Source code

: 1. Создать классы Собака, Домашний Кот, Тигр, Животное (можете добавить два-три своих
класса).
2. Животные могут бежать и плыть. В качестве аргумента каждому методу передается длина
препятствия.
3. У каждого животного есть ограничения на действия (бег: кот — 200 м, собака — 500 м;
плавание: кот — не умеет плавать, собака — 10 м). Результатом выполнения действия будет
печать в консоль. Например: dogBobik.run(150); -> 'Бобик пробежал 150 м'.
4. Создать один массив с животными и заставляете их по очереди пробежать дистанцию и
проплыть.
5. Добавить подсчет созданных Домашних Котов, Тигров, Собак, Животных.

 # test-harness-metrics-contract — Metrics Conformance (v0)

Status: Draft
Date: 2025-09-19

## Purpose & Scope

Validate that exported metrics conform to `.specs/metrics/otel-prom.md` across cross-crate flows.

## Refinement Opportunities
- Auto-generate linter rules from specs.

▸ **BRIEF**:
Your answer should be the listing itself, repeated exactly.

▸ **RESULT**:
Source code

: 1. Создать классы Собака, Домашний Кот, Тигр, Животное (можете добавить два-три своих
класса).
2. Животные могут бежать и плыть. В качестве аргумента каждому методу передается длина
препятствия.
3. У каждого животного есть ограничения на действия (бег: кот — 200 м, собака — 500 м;
плавание: кот — не умеет плавать, собака — 10 м). Результатом выполнения действия будет
печать в консоль. Например: dogBobik.run(150); -> 'Бобик пробежал 150 м'.
4. Создать один массив с животными и заставляете их по очереди пробежать дистанцию и
проплыть.
5. Добавить подсчет созданных Домашних Котов, Тигров, Собак, Животных.

 # test-harness-metrics-contract — Metrics Conformance (v0)

Status: Draft
Date: 2025-09-19

## Purpose & Scope

Validate that exported metrics conform to `.specs/metrics/otel-prom.md` across cross-crate flows.

## Refinement Opportunities
- Auto-generate linter rules from specs.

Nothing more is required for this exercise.